• **Problem statement**:
Please report every line of the listing below that has the word "Cheng" in it.

• **Provided material**:
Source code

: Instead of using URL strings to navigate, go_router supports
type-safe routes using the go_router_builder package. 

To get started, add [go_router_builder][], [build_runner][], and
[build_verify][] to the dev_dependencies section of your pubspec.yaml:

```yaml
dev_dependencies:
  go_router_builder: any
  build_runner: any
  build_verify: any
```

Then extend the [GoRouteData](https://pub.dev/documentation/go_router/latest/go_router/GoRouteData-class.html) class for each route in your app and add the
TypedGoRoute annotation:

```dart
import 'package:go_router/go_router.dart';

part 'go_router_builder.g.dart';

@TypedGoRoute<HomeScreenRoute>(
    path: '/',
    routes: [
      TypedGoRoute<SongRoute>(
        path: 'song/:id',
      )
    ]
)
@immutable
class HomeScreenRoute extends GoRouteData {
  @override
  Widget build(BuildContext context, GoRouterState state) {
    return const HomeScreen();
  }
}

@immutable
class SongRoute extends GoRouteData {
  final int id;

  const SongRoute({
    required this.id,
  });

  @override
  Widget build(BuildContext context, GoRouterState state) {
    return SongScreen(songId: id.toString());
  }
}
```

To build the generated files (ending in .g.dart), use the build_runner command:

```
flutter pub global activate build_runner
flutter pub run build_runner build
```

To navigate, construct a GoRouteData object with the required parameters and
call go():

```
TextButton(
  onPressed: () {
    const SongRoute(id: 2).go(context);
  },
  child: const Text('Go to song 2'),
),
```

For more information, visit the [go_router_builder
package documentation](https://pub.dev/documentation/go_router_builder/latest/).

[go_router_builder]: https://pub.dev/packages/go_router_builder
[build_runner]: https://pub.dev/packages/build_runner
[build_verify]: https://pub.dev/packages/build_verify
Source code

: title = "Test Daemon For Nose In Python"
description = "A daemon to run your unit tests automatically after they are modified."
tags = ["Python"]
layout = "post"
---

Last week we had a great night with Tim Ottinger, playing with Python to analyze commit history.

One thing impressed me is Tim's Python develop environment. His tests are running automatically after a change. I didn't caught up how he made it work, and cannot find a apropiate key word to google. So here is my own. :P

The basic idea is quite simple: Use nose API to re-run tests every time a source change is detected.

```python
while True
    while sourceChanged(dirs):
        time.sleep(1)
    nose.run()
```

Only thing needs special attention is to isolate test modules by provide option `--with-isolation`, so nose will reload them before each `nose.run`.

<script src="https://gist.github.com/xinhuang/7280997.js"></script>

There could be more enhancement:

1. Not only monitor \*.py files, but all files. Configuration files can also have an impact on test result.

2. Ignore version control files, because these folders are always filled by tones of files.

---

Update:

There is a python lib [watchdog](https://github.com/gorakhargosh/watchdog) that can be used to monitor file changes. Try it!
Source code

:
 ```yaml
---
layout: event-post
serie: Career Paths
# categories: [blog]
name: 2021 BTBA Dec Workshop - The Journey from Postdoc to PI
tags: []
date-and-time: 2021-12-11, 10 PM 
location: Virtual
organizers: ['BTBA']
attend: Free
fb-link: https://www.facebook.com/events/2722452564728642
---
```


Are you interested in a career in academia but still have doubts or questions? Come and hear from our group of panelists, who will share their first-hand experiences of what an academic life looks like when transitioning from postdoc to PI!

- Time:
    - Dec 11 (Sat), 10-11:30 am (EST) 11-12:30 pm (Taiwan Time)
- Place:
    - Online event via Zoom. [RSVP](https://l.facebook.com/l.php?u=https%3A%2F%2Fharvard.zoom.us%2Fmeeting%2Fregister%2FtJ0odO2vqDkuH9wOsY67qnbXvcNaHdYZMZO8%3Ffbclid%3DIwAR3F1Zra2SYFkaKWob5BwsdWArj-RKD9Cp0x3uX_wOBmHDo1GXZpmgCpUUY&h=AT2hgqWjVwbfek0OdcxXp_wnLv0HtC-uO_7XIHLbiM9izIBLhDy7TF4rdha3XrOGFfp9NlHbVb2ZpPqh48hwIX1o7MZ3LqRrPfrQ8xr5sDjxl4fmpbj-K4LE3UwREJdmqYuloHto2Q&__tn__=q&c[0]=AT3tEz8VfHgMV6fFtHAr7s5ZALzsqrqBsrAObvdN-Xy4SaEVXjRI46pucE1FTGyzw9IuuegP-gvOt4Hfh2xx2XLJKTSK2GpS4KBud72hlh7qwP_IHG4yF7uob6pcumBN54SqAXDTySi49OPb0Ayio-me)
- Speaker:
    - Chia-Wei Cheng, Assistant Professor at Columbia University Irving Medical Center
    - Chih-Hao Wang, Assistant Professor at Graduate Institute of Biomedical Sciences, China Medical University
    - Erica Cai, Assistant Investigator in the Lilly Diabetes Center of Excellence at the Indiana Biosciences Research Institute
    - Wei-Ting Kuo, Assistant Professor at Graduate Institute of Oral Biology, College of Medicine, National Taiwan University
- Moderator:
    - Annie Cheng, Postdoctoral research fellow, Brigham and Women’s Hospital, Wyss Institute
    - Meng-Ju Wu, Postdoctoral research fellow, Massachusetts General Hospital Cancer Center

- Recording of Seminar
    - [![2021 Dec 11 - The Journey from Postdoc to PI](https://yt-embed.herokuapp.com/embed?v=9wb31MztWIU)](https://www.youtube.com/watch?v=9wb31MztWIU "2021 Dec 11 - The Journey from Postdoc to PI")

• **Result of the exercise**:
    - Chia-Wei Cheng, Assistant Professor at Columbia University Irving Medical Center
    - Annie Cheng, Postdoctoral research fellow, Brigham and Women’s Hospital, Wyss Institute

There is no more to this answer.